Happy new balance transfer

Consumer credit awareness, ease of online applications and a change in pass marks suggest more applications may be successful

As we bring in a new year we also welcome a slew of 0% interest balance transfer rates- this trend is clearly not going away. And most surprisingly, two of the best offers are from big retail banks, just as we thought the big four were ceding to retailers and Barclaycard- lest we forget Barclaycard- always pulling out a trump card of one extra month on top of the next best offer.

After RBS and NatWest pulled their balance transfer offerings, crying foul play in that the customer always loses out with such deals, retailers such as Tesco and Sainsbury’s took the mantle, with extended offers of 33 and 31 months interest free. Not forgetting Barclaycard, out-trumping them with a 34 month offer. Now in come Lloyds and Halifax equalling Barclaycard’s 34 month record, only to prompt Barclaycard to up its offer to 35 months. Practically three years. Not to be sniffed at, considering comparable personal loan rates.

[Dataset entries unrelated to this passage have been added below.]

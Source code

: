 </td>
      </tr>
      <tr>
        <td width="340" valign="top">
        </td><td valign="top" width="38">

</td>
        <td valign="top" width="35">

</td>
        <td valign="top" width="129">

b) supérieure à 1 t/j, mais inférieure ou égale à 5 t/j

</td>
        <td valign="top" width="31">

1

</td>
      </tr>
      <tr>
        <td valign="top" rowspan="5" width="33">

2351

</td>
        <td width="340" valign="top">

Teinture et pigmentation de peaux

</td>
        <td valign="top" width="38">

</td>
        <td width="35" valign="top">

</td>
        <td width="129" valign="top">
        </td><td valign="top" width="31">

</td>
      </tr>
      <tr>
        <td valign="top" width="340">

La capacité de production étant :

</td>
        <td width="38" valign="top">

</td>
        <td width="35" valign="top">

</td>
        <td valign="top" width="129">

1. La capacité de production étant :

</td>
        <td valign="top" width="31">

From supermarkets to online e-vouchers, there is a trend to slash prices in the hope of drawing in hoards of new customers. Of course, with balance transfers, customers need to be on their guard when the period draws to a close- any remaining balance will be charged at a suddenly sky-rocketed interest rate. But for the sake of securing what effectively can be treated as a very cheap loan (credit-rating dependent, naturally), it is well worth setting an diary reminder for three years down the line to sound a month or two before the period ends so as to shop around for another balance transfer rate onto which to load any remaining balance. The banks bank on the fact that not many customers are this fastidious.

According to Experian, the advent of online applications has meted out the patterns of applications throughout the year. Previously, there would be certain peaks, most notably around Christmas. And while there is still a pre-Christmas swell, the rest of the year is pretty even in terms of applications for credit and hence, lender credit checks.

Credit savvy customers will check eligibility and, if successful, can enjoy almost three years at what amounts to the cost of one year’s APR at a significantly lower rate. What’s not to love. Interest rates may not be quite high enough to bring back stoozing, but in terms of paying off some debt or finding a cheap loan if you opt for one of the lesser available money transfers, you can’t do much better. So why such a divide between banks that do and bank don’t get on this bandwagon? It’s open to suggestion but perhaps it has something to do with the fact that RBS and NatWest both promised to treat their existing customers to just the same exciting offers as their new ones.